Ultrafine 3D Nanoporous Carbon Coated Multicomponent Sulfide Heterojunction for Enhanced Na Ion Storage

Abstract Transition metal sulfides are promising sodium‐ion battery anodes. Herein, a multicomponent MnNiFe‐based sulfide heterojunction with ultrafine nanoporous structure and inherent 3D carbon coating is synthesized using commercially available MnNiFeCO 3 as the precursor. It is found that the multicomponent metal interaction greatly inhibits the surface diffusion during carbonate decomposition process, resulting in ultrafine nanoporous MnNi(Fe)O 3 (≤ 10 nm) with a much larger surface area when compared with a single metal‐based counterpart. To enhance the conductivity and structure stability of the heterojunction, a thin layer of N, S‐doped 3D porous carbon is inherently coated on the nanoporous MnNiFeS x (NS‐C@MnNiFeS) by first forming a 3D polyaniline layer on the nanoporous MnNi(Fe)O 3 , which is then transformed into doped carbon during the vulcanization process.
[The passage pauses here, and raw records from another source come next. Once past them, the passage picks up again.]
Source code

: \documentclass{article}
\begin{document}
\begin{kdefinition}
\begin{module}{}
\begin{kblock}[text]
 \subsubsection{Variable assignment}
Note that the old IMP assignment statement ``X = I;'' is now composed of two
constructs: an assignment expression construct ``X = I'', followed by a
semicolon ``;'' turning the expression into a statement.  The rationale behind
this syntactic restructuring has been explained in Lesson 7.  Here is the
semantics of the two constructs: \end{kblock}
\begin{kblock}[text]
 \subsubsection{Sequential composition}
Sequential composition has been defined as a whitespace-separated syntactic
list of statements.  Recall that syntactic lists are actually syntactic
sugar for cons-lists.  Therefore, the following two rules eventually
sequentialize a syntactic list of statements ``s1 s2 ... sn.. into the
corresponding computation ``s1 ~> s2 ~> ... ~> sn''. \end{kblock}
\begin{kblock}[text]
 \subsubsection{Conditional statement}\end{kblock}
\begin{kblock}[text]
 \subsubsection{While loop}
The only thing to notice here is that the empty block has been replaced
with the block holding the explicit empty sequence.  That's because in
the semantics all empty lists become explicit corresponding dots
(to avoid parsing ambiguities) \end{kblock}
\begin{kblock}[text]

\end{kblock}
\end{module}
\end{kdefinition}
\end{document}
Owing to the multicomponent heterojunction design (which may provide more active sites for effective Na + adsorption), much increased specific surface area, and 3D inherent carbon coating, the NS‐C@MnNiFeS exhibits significantly enhanced performance for Na + storage. After 90 cycles at 0.1 A g −1 , a record‐high reversible capacity of 859.2 mAh g −1 is achieved, and it can be stably cycled for 1500 cycles at a current density of 10.0 A g −1 . DFT calculation reveals the modified electronic structure and enhanced Na + adsorption by constructing the heterojunction.